Domain-adaptive self-supervised learning for corrosion detection and 3D building information model mapping in steel tunnels

Abstract

Accurate detection and localization of steel corrosion in tunnel infrastructure remains a major challenge, particularly under conditions of variable lighting, limited accessibility, and visual domain shifts common in real-world inspection scenarios. This study presents a novel integrated framework that automates tunnel inspection by combining self-supervised deep learning, image-based three-dimensional reconstruction, and building information modeling (BIM)-based spatial damage localization. At the core of our approach is a Segformer-based, two-stage domain adaptation model, which leverages pseudo-labeling and confidence masking to improve generalization across visually diverse environments without requiring extensive labeled data. Unlike traditional supervised methods, our model achieves a mean intersection over union (mIoU) of 0.81 and an F1 score of 0.77, demonstrating superior robustness and generalization.

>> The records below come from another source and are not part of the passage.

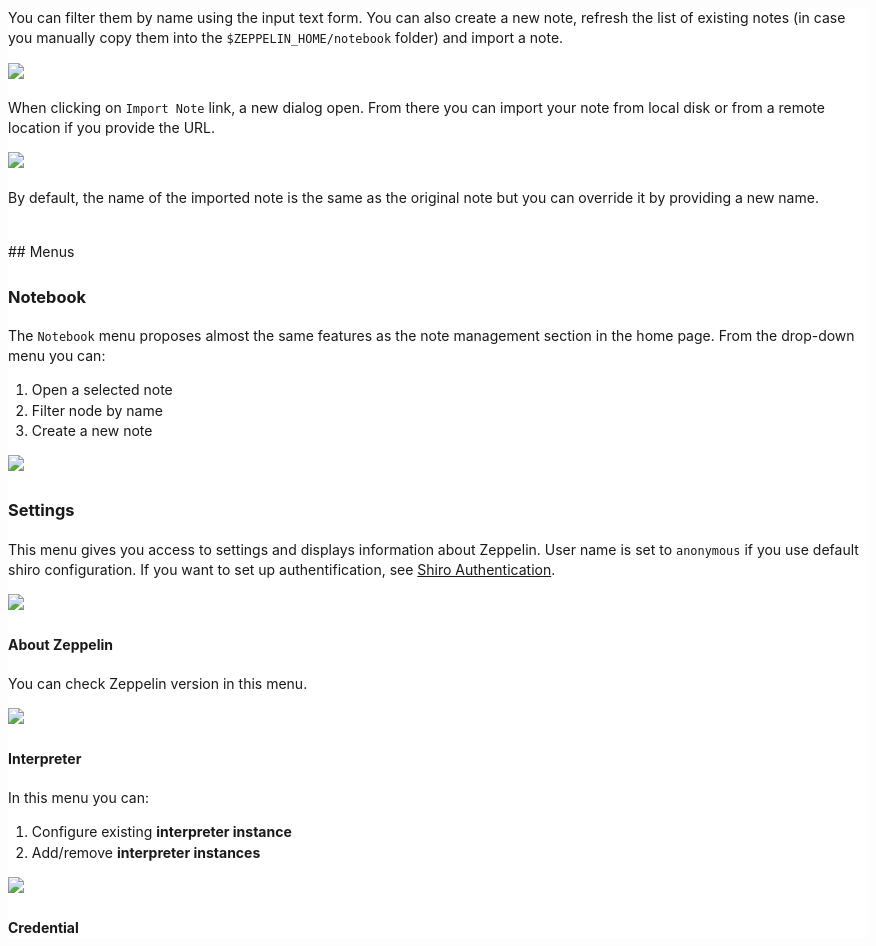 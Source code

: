 You can filter them by name using the input text form. You can also create a new note, refresh the list of existing notes
(in case you manually copy them into the `$ZEPPELIN_HOME/notebook` folder) and import a note.

<img src="{{BASE_PATH}}/assets/themes/zeppelin/img/ui-img/notes_management.png" width="230px" />

When clicking on `Import Note` link, a new dialog open. From there you can import your note from local disk or from a remote location
if you provide the URL.

<img src="{{BASE_PATH}}/assets/themes/zeppelin/img/ui-img/note_import_dialog.png" />

By default, the name of the imported note is the same as the original note but you can override it by providing a new name.

<br />
## Menus

### Notebook

The `Notebook` menu proposes almost the same features as the note management section in the home page. From the drop-down menu you can:

1. Open a selected note
2. Filter node by name
3. Create a new note

<img src="{{BASE_PATH}}/assets/themes/zeppelin/img/ui-img/notebook_menu.png" width="170px" />

### Settings
This menu gives you access to settings and displays information about Zeppelin. User name is set to `anonymous` if you use default shiro configuration. If you want to set up authentification, see [Shiro Authentication](../setup/security/shiro_authentication.html).

<img src="{{BASE_PATH}}/assets/themes/zeppelin/img/ui-img/settings_menu.png" width="170px" />

#### About Zeppelin

You can check Zeppelin version in this menu.

<img src="{{BASE_PATH}}/assets/themes/zeppelin/img/ui-img/about_menu.png" width="450px" />

#### Interpreter

In this menu you can:

1. Configure existing **interpreter instance**
2. Add/remove **interpreter instances**

<img src="{{BASE_PATH}}/assets/themes/zeppelin/img/ui-img/interpreter_menu.png" />

#### Credential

Images captured via unmanned aerial vehicles and iPhones were processed to generate a dense point cloud, which was used to construct a three-dimensional (3D) BIM model of the tunnel structure. Corrosion regions were detected and precisely localized within the BIM coordinate system using a custom coordinate estimation method. The final outputs were compiled into a structured database for seamless digital asset management. Overall, the proposed framework offers a scalable, cost-effective, and highly adaptable solution that significantly reduces manual labor and inspection time, with strong potential for broader deployment in infrastructure condition monitoring and digital asset management.